Scrapes press releases and corporate news from SpaceChina.com — the public news portal of CASC (China Aerospace Science and Technology Corporation / 中国航天科技集团有限公司). Extracts structured articles from three news subchannels with full body text, publication date, image URLs, PDF attachments, and automatic CASC subsidiary detection.

What it collects

Field Description
article_id Unique numeric ID from the article URL (e.g. 4632103)
subchannel Source subchannel: 集团要闻, 媒体聚焦, or 专题报道
title_zh Article title in Chinese
title_en English title (null — future enhancement via english.spacechina.com mirror)
body_html Full article body HTML
body_text Full article body as plain text
publish_date Publication date (ISO 8601, e.g. 2026-06-11)
source_url Canonical article URL
mentioned_subsidiaries CASC academy/subsidiary names detected in body (一院 through 八院, CALT, CAST, SAST)
images Absolute URLs of embedded article images
attachments Absolute URLs of PDF attachments (e.g. annual social-responsibility reports)

Subchannels covered

Key Chinese English
jtyw 集团要闻 Group News — primary launch and operations press releases
mjjj 媒体聚焦 Media Focus — external press coverage aggregated
ztbd 专题报道 Special Reports — themed coverage (missions, events, policy)

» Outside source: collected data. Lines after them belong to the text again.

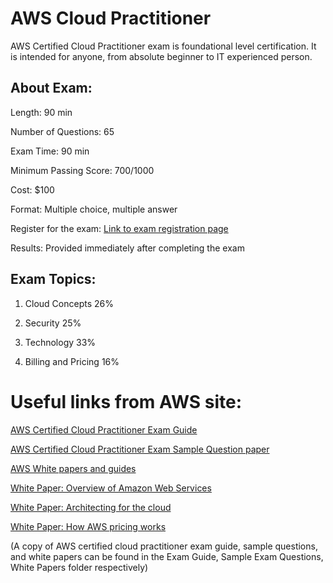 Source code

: # AWS Cloud Practitioner

AWS Certified Cloud Practitioner exam is foundational level certification. It is intended for anyone, from absolute beginner to IT experienced person.

## About Exam:

Length: 90 min

Number of Questions: 65

Exam Time: 90 min

Minimum Passing Score: 700/1000

Cost: $100

Format: Multiple choice, multiple answer

Register for the exam: [Link to exam registration page](https://www.aws.training/certification?src=arc-assoc)

Results: Provided immediately after completing the exam


## Exam Topics:


1. Cloud Concepts                     26%

2. Security                           25%

3. Technology                         33%

4. Billing and Pricing                16%


# Useful links from AWS site:

[AWS Certified Cloud Practitioner Exam Guide](chrome-extension://gphandlahdpffmccakmbngmbjnjiiahp/https://d1.awsstatic.com/training-and-certification/docs-cloud-practitioner/AWS_Certified_Cloud_Practitioner_Exam_Guide_v2.1.pdf)

[AWS Certified Cloud Practitioner Exam Sample Question paper](chrome-extension://gphandlahdpffmccakmbngmbjnjiiahp/https://d1.awsstatic.com/training-and-certification/docs-cloud-practitioner/AWS-Certified-Cloud-Practioner_Sample_Questions_v1.1_FINAL.PDF)

[AWS White papers and guides](https://aws.amazon.com/whitepapers/?whitepapers-main.sort-by=item.additionalFields.sortDate&whitepapers-main.sort-order=desc)

[White Paper: Overview of Amazon Web Services](chrome-extension://gphandlahdpffmccakmbngmbjnjiiahp/https://d0.awsstatic.com/whitepapers/aws-overview.pdf)

[White Paper: Architecting for the cloud](chrome-extension://gphandlahdpffmccakmbngmbjnjiiahp/https://d1.awsstatic.com/whitepapers/AWS_Cloud_Best_Practices.pdf)

[White Paper: How AWS pricing works](chrome-extension://gphandlahdpffmccakmbngmbjnjiiahp/http://d1.awsstatic.com/whitepapers/aws_pricing_overview.pdf)

(A copy of AWS certified cloud practitioner exam guide, sample questions, and white papers can be found in the Exam Guide, Sample Exam Questions, White Papers folder respectively)
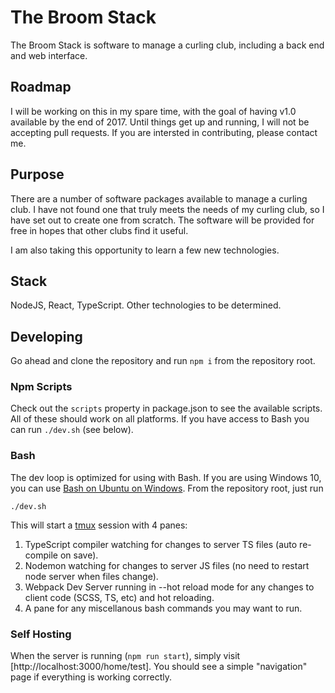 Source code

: # The Broom Stack
The Broom Stack is software to manage a curling club, including a back end and web interface.

## Roadmap
I will be working on this in my spare time, with the goal of having v1.0 available by the end of 2017. Until things get up and running, I will not be accepting pull requests. If you are intersted in contributing, please contact me.

## Purpose
There are a number of software packages available to manage a curling club. I have not found one that truly meets the needs of my curling club, so I have set out to create one from scratch. The software will be provided for free in hopes that other clubs find it useful.

I am also taking this opportunity to learn a few new technologies.

## Stack
NodeJS, React, TypeScript. Other technologies to be determined.

## Developing
Go ahead and clone the repository and run `npm i` from the repository root.

### Npm Scripts
Check out the `scripts` property in package.json to see the available scripts. All of these should work on all platforms. If you have access to Bash you can run `./dev.sh` (see below).

### Bash
The dev loop is optimized for using with Bash. If you are using Windows 10, you can use [Bash on Ubuntu on Windows](https://msdn.microsoft.com/en-us/commandline/wsl/about). From the repository root, just run

    ./dev.sh

This will start a [tmux](https://danielmiessler.com/study/tmux) session with 4 panes:

1. TypeScript compiler watching for changes to server TS files (auto re-compile on save).
2. Nodemon watching for changes to server JS files (no need to restart node server when files change).
3. Webpack Dev Server running in --hot reload mode for any changes to client code (SCSS, TS, etc) and hot reloading.
4. A pane for any miscellanous bash commands you may want to run.

### Self Hosting
When the server is running (`npm run start`), simply visit [http://localhost:3000/home/test]. You should see a simple "navigation" page if everything is working correctly.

The actor crawls all pages within each selected subchannel, following the site's paginated listing structure automatically.

Input

Parameter Type Required Description
maxItems integer Yes Maximum number of articles to scrape. Set to a high value (or remove the cap) for a full historical crawl (~3,000+ articles across all subchannels).
subchannels array Yes Which subchannels to include. Accepts any combination of jtyw, mjjj, ztbd. Default: all three.

Example input

{
  "maxItems": 100,
  "subchannels": ["jtyw"]
}

Use cases

  • Defense and aerospace intelligence — Track every CASC press release mentioning specific launch vehicles, academies, or programs.
  • ESG / sanctions screening — Identify CASC subsidiaries (一院 through 八院) named in corporate announcements for mil-civ fusion exposure mapping.
  • Trade compliance — Monitor export-control-relevant announcements (new satellite programs, foreign partnerships, dual-use technology disclosures).
  • Annual reports — The 专题报道 channel carries annual social-responsibility reports back to 2013 as PDF attachments.
  • Research and journalism — Build a full-text searchable archive of CASC's public-facing communications.

Notes

  • Chinese-language content: All articles are in Simplified Chinese. The body_text field is suitable for NLP pipelines and translation workflows.
  • English mirror: The english.spacechina.com mirror exists but has minimal content. title_en is always null in this release.
  • Subsidiary detection: The mentioned_subsidiaries field uses pattern-matching on the body text for the eight CASC academies and their common abbreviations. It is heuristic and may miss references using full official names.
  • Historical depth: The site retains articles back to at least 2013 across all subchannels, representing the full accessible archive of CASC's public news.